PROBLEM REQUIREMENTS
Pull each line holding "altre" out of the entries below.

Source texts of formatted documents
───
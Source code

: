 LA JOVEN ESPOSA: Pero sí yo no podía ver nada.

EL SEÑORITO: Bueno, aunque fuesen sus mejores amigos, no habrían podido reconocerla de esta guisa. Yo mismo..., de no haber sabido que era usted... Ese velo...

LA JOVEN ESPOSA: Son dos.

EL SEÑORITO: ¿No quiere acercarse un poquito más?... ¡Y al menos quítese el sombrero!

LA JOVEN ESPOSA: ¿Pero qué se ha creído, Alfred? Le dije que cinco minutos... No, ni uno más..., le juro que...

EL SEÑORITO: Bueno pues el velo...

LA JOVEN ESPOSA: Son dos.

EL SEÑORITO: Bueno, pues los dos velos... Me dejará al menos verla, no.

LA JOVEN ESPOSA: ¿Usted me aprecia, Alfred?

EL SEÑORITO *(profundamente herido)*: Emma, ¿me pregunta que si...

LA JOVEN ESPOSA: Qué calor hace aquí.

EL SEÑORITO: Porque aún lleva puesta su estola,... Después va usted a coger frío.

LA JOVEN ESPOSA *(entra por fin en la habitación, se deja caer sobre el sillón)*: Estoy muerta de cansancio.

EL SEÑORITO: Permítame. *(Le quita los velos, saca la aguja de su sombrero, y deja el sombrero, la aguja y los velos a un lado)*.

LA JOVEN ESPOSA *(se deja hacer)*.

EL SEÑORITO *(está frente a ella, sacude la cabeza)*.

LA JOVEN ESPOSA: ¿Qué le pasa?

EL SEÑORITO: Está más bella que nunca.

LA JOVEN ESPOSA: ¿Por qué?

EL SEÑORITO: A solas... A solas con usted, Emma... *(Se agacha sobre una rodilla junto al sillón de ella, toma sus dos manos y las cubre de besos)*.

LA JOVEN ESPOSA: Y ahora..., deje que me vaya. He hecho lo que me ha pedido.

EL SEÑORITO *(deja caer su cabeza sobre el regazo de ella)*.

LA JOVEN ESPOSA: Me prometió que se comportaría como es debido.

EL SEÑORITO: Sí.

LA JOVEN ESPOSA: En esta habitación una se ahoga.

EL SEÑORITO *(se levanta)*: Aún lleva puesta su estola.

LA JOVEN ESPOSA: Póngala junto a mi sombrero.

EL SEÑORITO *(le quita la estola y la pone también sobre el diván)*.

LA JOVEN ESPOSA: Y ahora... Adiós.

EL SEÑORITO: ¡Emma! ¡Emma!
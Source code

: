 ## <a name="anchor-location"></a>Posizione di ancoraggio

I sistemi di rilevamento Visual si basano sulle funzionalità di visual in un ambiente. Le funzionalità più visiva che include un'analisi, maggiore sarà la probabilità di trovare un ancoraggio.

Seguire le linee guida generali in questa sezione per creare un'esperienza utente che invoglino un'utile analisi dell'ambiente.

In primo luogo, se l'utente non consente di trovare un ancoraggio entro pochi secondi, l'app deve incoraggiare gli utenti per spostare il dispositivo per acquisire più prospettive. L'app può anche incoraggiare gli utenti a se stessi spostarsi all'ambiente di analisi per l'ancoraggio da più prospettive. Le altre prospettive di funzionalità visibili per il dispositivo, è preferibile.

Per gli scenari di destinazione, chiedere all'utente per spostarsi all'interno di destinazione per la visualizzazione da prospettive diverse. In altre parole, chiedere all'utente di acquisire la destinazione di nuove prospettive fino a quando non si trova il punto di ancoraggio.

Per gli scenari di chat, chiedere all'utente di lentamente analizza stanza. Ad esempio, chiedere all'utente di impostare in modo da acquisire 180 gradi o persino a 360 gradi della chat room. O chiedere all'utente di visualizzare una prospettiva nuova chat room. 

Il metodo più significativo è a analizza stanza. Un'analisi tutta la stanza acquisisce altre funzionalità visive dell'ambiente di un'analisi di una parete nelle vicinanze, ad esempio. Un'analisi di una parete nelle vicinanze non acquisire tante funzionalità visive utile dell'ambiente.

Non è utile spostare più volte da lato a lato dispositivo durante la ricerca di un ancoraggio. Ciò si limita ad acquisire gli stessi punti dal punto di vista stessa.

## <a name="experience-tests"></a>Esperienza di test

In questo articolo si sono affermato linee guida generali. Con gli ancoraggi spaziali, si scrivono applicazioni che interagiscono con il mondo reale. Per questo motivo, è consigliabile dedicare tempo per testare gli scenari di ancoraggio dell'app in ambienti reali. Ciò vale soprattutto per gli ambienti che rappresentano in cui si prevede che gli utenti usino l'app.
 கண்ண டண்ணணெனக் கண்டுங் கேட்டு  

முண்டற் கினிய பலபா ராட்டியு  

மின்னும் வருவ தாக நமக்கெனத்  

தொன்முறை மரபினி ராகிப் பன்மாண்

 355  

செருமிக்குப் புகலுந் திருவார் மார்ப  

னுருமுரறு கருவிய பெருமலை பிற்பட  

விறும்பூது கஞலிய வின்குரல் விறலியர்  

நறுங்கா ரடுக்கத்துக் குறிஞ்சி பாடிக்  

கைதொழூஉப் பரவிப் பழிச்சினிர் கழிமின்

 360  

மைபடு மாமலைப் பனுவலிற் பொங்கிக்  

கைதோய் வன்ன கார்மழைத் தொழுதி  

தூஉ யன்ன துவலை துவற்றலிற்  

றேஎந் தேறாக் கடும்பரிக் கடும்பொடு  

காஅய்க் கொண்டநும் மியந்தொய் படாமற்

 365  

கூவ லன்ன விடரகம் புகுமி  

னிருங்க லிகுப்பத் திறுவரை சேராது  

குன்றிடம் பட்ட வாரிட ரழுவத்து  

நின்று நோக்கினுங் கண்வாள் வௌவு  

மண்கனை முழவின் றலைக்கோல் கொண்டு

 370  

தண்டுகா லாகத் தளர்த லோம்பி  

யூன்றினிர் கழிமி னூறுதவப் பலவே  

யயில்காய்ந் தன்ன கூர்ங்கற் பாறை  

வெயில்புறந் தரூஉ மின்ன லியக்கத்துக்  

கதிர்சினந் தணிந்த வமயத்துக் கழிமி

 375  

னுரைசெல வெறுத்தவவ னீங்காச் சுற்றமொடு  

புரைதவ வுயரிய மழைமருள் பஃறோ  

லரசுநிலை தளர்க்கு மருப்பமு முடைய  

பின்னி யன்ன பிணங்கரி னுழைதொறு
───
WRITTEN SOLUTION
In primo luogo, se l'utente non consente di trovare un ancoraggio entro pochi secondi, l'app deve incoraggiare gli utenti per spostare il dispositivo per acquisire più prospettive. L'app può anche incoraggiare gli utenti a se stessi spostarsi all'ambiente di analisi per l'ancoraggio da più prospettive. Le altre prospettive di funzionalità visibili per il dispositivo, è preferibile.
Per gli scenari di destinazione, chiedere all'utente per spostarsi all'interno di destinazione per la visualizzazione da prospettive diverse. In altre parole, chiedere all'utente di acquisire la destinazione di nuove prospettive fino a quando non si trova il punto di ancoraggio.
Il metodo più significativo è a analizza stanza. Un'analisi tutta la stanza acquisisce altre funzionalità visive dell'ambiente di un'analisi di una parete nelle vicinanze, ad esempio. Un'analisi di una parete nelle vicinanze non acquisire tante funzionalità visive utile dell'ambiente.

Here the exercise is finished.